**Exercise objective**
Every line of the data is to be output verbatim.

----- Material provided

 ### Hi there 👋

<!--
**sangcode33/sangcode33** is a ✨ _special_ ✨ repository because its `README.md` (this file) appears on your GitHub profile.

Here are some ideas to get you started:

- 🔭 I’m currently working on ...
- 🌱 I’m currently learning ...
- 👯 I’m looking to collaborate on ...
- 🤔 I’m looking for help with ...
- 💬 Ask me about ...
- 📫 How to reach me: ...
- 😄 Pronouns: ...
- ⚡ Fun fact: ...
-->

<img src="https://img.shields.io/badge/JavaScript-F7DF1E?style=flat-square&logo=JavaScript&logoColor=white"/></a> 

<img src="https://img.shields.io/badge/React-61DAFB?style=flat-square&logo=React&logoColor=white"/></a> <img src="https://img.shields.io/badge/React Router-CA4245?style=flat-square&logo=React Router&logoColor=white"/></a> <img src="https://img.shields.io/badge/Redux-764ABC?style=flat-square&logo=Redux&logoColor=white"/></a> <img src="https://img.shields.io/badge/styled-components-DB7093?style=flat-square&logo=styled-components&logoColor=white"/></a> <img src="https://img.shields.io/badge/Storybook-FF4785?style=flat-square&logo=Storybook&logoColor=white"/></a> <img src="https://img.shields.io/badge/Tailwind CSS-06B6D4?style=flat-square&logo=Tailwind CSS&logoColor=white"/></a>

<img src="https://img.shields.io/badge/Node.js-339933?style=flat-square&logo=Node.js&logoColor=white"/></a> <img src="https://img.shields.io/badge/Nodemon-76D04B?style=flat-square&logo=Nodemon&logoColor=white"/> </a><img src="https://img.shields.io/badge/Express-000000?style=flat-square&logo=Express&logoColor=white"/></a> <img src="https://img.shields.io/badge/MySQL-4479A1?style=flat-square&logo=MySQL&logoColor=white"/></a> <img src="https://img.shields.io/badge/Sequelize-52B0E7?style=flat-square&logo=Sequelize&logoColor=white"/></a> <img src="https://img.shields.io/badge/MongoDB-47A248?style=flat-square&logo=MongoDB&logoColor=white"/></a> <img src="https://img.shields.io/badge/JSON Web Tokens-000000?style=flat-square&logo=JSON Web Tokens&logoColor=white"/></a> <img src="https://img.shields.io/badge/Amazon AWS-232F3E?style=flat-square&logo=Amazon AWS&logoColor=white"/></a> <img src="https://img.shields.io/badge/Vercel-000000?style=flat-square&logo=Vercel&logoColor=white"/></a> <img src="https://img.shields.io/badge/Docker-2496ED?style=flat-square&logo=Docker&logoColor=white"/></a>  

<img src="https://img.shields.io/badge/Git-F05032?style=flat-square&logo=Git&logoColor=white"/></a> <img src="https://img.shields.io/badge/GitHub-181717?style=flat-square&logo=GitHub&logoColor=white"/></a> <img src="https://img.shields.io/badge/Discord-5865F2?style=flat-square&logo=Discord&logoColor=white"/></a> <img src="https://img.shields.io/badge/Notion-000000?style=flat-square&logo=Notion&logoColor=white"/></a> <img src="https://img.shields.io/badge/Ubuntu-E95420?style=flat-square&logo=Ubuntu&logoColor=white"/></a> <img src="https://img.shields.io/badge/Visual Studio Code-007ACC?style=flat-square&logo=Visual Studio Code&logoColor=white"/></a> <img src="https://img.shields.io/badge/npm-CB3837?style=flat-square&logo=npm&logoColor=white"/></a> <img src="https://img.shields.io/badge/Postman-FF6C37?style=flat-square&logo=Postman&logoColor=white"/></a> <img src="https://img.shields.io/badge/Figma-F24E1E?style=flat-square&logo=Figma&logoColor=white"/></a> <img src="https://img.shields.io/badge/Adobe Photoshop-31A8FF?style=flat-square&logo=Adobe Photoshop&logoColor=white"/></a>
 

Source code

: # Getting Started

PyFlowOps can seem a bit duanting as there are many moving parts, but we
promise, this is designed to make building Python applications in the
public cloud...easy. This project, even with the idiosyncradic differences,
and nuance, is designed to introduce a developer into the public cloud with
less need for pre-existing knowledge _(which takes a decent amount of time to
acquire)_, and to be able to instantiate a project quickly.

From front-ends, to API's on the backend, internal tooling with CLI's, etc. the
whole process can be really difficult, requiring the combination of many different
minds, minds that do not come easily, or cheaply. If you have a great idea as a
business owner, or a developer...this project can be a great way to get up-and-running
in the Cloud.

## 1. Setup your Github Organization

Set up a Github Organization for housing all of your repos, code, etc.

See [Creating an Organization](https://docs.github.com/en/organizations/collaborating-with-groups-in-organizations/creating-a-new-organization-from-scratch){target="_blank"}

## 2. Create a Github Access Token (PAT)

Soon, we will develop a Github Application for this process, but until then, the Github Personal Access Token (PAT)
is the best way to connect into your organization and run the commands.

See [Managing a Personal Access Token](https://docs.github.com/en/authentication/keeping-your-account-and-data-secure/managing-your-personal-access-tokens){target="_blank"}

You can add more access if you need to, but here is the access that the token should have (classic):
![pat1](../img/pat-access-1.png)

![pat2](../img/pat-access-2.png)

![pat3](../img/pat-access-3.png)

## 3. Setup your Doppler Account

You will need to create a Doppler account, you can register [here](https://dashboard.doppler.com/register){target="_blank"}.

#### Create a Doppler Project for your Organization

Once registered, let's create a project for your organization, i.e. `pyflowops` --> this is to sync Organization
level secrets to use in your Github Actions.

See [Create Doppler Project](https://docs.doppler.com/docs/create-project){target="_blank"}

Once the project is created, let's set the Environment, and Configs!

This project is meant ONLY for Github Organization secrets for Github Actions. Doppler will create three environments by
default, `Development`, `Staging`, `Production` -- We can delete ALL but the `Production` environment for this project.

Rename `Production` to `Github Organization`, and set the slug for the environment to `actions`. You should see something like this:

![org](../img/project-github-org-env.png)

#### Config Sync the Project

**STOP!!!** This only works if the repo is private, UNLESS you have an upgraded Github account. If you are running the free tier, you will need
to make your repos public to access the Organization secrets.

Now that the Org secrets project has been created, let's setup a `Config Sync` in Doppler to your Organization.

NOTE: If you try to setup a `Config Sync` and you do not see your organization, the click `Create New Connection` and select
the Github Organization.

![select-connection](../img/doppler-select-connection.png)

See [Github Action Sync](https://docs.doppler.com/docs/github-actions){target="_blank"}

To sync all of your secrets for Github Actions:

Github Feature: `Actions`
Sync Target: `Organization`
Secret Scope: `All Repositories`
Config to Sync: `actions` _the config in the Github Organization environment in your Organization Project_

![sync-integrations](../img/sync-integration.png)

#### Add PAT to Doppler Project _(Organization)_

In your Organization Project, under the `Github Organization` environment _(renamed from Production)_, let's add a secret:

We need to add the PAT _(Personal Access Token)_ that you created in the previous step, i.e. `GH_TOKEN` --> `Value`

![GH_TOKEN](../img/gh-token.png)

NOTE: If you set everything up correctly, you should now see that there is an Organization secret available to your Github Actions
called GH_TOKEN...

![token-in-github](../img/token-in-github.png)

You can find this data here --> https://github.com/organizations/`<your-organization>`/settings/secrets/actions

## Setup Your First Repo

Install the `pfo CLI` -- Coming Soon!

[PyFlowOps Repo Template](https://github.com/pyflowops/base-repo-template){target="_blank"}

----------

**Task solution**
 ### Hi there 👋

<!--
**sangcode33/sangcode33** is a ✨ _special_ ✨ repository because its `README.md` (this file) appears on your GitHub profile.

Here are some ideas to get you started:

- 🔭 I’m currently working on ...
- 🌱 I’m currently learning ...
- 👯 I’m looking to collaborate on ...
- 🤔 I’m looking for help with ...
- 💬 Ask me about ...
- 📫 How to reach me: ...
- 😄 Pronouns: ...
- ⚡ Fun fact: ...
-->

<img src="https://img.shields.io/badge/JavaScript-F7DF1E?style=flat-square&logo=JavaScript&logoColor=white"/></a> 

<img src="https://img.shields.io/badge/React-61DAFB?style=flat-square&logo=React&logoColor=white"/></a> <img src="https://img.shields.io/badge/React Router-CA4245?style=flat-square&logo=React Router&logoColor=white"/></a> <img src="https://img.shields.io/badge/Redux-764ABC?style=flat-square&logo=Redux&logoColor=white"/></a> <img src="https://img.shields.io/badge/styled-components-DB7093?style=flat-square&logo=styled-components&logoColor=white"/></a> <img src="https://img.shields.io/badge/Storybook-FF4785?style=flat-square&logo=Storybook&logoColor=white"/></a> <img src="https://img.shields.io/badge/Tailwind CSS-06B6D4?style=flat-square&logo=Tailwind CSS&logoColor=white"/></a>

<img src="https://img.shields.io/badge/Node.js-339933?style=flat-square&logo=Node.js&logoColor=white"/></a> <img src="https://img.shields.io/badge/Nodemon-76D04B?style=flat-square&logo=Nodemon&logoColor=white"/> </a><img src="https://img.shields.io/badge/Express-000000?style=flat-square&logo=Express&logoColor=white"/></a> <img src="https://img.shields.io/badge/MySQL-4479A1?style=flat-square&logo=MySQL&logoColor=white"/></a> <img src="https://img.shields.io/badge/Sequelize-52B0E7?style=flat-square&logo=Sequelize&logoColor=white"/></a> <img src="https://img.shields.io/badge/MongoDB-47A248?style=flat-square&logo=MongoDB&logoColor=white"/></a> <img src="https://img.shields.io/badge/JSON Web Tokens-000000?style=flat-square&logo=JSON Web Tokens&logoColor=white"/></a> <img src="https://img.shields.io/badge/Amazon AWS-232F3E?style=flat-square&logo=Amazon AWS&logoColor=white"/></a> <img src="https://img.shields.io/badge/Vercel-000000?style=flat-square&logo=Vercel&logoColor=white"/></a> <img src="https://img.shields.io/badge/Docker-2496ED?style=flat-square&logo=Docker&logoColor=white"/></a>  

<img src="https://img.shields.io/badge/Git-F05032?style=flat-square&logo=Git&logoColor=white"/></a> <img src="https://img.shields.io/badge/GitHub-181717?style=flat-square&logo=GitHub&logoColor=white"/></a> <img src="https://img.shields.io/badge/Discord-5865F2?style=flat-square&logo=Discord&logoColor=white"/></a> <img src="https://img.shields.io/badge/Notion-000000?style=flat-square&logo=Notion&logoColor=white"/></a> <img src="https://img.shields.io/badge/Ubuntu-E95420?style=flat-square&logo=Ubuntu&logoColor=white"/></a> <img src="https://img.shields.io/badge/Visual Studio Code-007ACC?style=flat-square&logo=Visual Studio Code&logoColor=white"/></a> <img src="https://img.shields.io/badge/npm-CB3837?style=flat-square&logo=npm&logoColor=white"/></a> <img src="https://img.shields.io/badge/Postman-FF6C37?style=flat-square&logo=Postman&logoColor=white"/></a> <img src="https://img.shields.io/badge/Figma-F24E1E?style=flat-square&logo=Figma&logoColor=white"/></a> <img src="https://img.shields.io/badge/Adobe Photoshop-31A8FF?style=flat-square&logo=Adobe Photoshop&logoColor=white"/></a>
 

Source code

: # Getting Started

PyFlowOps can seem a bit duanting as there are many moving parts, but we
promise, this is designed to make building Python applications in the
public cloud...easy. This project, even with the idiosyncradic differences,
and nuance, is designed to introduce a developer into the public cloud with
less need for pre-existing knowledge _(which takes a decent amount of time to
acquire)_, and to be able to instantiate a project quickly.

From front-ends, to API's on the backend, internal tooling with CLI's, etc. the
whole process can be really difficult, requiring the combination of many different
minds, minds that do not come easily, or cheaply. If you have a great idea as a
business owner, or a developer...this project can be a great way to get up-and-running
in the Cloud.

## 1. Setup your Github Organization

Set up a Github Organization for housing all of your repos, code, etc.

See [Creating an Organization](https://docs.github.com/en/organizations/collaborating-with-groups-in-organizations/creating-a-new-organization-from-scratch){target="_blank"}

## 2. Create a Github Access Token (PAT)

Soon, we will develop a Github Application for this process, but until then, the Github Personal Access Token (PAT)
is the best way to connect into your organization and run the commands.

See [Managing a Personal Access Token](https://docs.github.com/en/authentication/keeping-your-account-and-data-secure/managing-your-personal-access-tokens){target="_blank"}

You can add more access if you need to, but here is the access that the token should have (classic):
![pat1](../img/pat-access-1.png)

![pat2](../img/pat-access-2.png)

![pat3](../img/pat-access-3.png)

## 3. Setup your Doppler Account

You will need to create a Doppler account, you can register [here](https://dashboard.doppler.com/register){target="_blank"}.

#### Create a Doppler Project for your Organization

Once registered, let's create a project for your organization, i.e. `pyflowops` --> this is to sync Organization
level secrets to use in your Github Actions.

See [Create Doppler Project](https://docs.doppler.com/docs/create-project){target="_blank"}

Once the project is created, let's set the Environment, and Configs!

This project is meant ONLY for Github Organization secrets for Github Actions. Doppler will create three environments by
default, `Development`, `Staging`, `Production` -- We can delete ALL but the `Production` environment for this project.

Rename `Production` to `Github Organization`, and set the slug for the environment to `actions`. You should see something like this:

![org](../img/project-github-org-env.png)

#### Config Sync the Project

**STOP!!!** This only works if the repo is private, UNLESS you have an upgraded Github account. If you are running the free tier, you will need
to make your repos public to access the Organization secrets.

Now that the Org secrets project has been created, let's setup a `Config Sync` in Doppler to your Organization.

NOTE: If you try to setup a `Config Sync` and you do not see your organization, the click `Create New Connection` and select
the Github Organization.

![select-connection](../img/doppler-select-connection.png)

See [Github Action Sync](https://docs.doppler.com/docs/github-actions){target="_blank"}

To sync all of your secrets for Github Actions:

Github Feature: `Actions`
Sync Target: `Organization`
Secret Scope: `All Repositories`
Config to Sync: `actions` _the config in the Github Organization environment in your Organization Project_

![sync-integrations](../img/sync-integration.png)

#### Add PAT to Doppler Project _(Organization)_

In your Organization Project, under the `Github Organization` environment _(renamed from Production)_, let's add a secret:

We need to add the PAT _(Personal Access Token)_ that you created in the previous step, i.e. `GH_TOKEN` --> `Value`

![GH_TOKEN](../img/gh-token.png)

NOTE: If you set everything up correctly, you should now see that there is an Organization secret available to your Github Actions
called GH_TOKEN...

![token-in-github](../img/token-in-github.png)

You can find this data here --> https://github.com/organizations/`<your-organization>`/settings/secrets/actions

## Setup Your First Repo

Install the `pfo CLI` -- Coming Soon!

[PyFlowOps Repo Template](https://github.com/pyflowops/base-repo-template){target="_blank"}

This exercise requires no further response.